大村しげ のことを書いた本を読んだので紹介します。
こういう本を読むと、改めて
大村しげという人の個性が知らされます。

木村衣有子(ゆうこ):ものを食う本、ちくま文庫
 京都に住んでいた頃、街なかの路地にある町家があった。
ぴりっとする雰囲気が漂っていたその前を、用もないのに通りがかっていたものだった。
 ぴりっとする、といっても、もちろん静電気みたいな嫌な感触ではなくて、薬味みたいな、ぴりっである。
 大村しげさんの家やで、とは、同じ学校の誰かに知らされたのだったであろうか。
大村しげは、一九一八年に生まれた。祇園の仕出し屋のひとりっことして育った。
三十歳を過ぎてから随筆を発表しはじめ「おばんざい」という言葉にあらためて光を当てた人だったという。

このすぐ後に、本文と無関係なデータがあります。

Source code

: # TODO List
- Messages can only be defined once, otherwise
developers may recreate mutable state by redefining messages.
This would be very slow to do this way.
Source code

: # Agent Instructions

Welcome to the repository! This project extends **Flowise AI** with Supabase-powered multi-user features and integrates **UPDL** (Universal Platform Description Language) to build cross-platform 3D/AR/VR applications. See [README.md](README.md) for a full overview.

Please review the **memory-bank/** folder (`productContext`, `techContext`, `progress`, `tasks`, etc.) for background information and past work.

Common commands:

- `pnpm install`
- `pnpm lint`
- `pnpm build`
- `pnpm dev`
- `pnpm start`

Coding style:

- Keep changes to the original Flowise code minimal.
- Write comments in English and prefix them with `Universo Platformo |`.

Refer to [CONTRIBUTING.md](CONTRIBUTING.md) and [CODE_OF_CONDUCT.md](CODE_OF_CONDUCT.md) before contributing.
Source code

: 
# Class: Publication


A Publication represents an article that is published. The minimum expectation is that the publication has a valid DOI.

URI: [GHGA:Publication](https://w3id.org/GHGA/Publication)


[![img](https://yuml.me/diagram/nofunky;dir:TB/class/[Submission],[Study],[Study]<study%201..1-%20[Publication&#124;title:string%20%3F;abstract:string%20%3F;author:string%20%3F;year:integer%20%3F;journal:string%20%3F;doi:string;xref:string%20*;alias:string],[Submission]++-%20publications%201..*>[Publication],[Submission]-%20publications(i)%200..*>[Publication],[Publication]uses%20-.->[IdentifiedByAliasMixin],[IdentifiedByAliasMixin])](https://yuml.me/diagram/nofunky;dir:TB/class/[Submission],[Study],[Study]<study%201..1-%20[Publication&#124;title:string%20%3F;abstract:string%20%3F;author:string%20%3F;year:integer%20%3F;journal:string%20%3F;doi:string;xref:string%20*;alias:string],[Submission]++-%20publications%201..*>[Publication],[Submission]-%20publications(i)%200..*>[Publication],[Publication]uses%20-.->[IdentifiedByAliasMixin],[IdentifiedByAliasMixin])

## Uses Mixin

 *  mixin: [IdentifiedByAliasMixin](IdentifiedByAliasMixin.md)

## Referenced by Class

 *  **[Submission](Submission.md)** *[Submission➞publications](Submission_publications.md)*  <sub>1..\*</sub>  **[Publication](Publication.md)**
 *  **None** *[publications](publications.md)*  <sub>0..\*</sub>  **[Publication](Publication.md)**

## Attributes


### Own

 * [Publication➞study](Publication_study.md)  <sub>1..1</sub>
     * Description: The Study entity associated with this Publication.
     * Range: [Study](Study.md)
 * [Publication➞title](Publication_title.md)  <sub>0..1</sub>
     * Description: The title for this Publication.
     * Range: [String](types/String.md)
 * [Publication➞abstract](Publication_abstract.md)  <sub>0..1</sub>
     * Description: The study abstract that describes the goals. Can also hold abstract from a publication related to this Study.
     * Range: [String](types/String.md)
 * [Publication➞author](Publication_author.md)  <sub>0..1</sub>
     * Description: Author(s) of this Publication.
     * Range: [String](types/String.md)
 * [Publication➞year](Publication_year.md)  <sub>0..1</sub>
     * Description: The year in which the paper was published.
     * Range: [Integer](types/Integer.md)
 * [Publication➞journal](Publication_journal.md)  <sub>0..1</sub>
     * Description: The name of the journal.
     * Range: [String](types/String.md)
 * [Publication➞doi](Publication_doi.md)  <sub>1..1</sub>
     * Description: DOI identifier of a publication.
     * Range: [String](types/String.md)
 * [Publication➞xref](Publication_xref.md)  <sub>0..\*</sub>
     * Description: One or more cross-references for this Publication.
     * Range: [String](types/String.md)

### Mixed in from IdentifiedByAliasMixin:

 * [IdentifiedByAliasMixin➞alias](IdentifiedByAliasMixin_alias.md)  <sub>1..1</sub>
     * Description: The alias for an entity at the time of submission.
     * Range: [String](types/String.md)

「京暮し」は一九八〇年代に書かれたエッセイ集で、季節をなぞる生活の知恵が詰め込まれた本だ。
 すべて、文章は口語体だ。京都の言葉で書かれている。
たとえば「千鳥漬」という干し大根の漬け物の出来上がりについて、こう書かれている。
「そのうち、ジをすっくり吸うてしもうて、おだいもおこぶも大きいのびきってしまうと、それは、たいたようにやわらこうなって、だいも漬けただけとは信じはらんぐらいである」
 大村しげの文章は、徹頭徹尾、ほんものの京都の女言葉で書かれていて、だからなめらかに読めるのだ。白々しさがないのだ。

 大村しげの書いた京都に、できれば住んでみたい、今になって思う。
京都に、大村しげに深入りするつもりなどなかった頃の私は、伝統をふりまわす厳格なおばあさんだから書くものもきっとお説教臭いはず、そう勝手に思いこんでいた。
 「京暮し」を読めば、たしかに、かちっと京おんなの模範像というものを示しつつ、ところどころに、とらわれない自由さも垣間見えて、そこから彼女に興味がわく。

「物もので、おうどんは、塗りのおはしでなんぞ、とてもすべってたべにくい。これはもう割りばしにこしたことはのうて、百本が束になっている安物を、がさっとはし立てにさしておく」


大村しげは、一九六四年に朝日新聞京都版にて、秋山十三子、平山千鶴らと
「おばんざい」を連載開始。
「京暮し」を一九八七年、暮しの手帖社から刊行。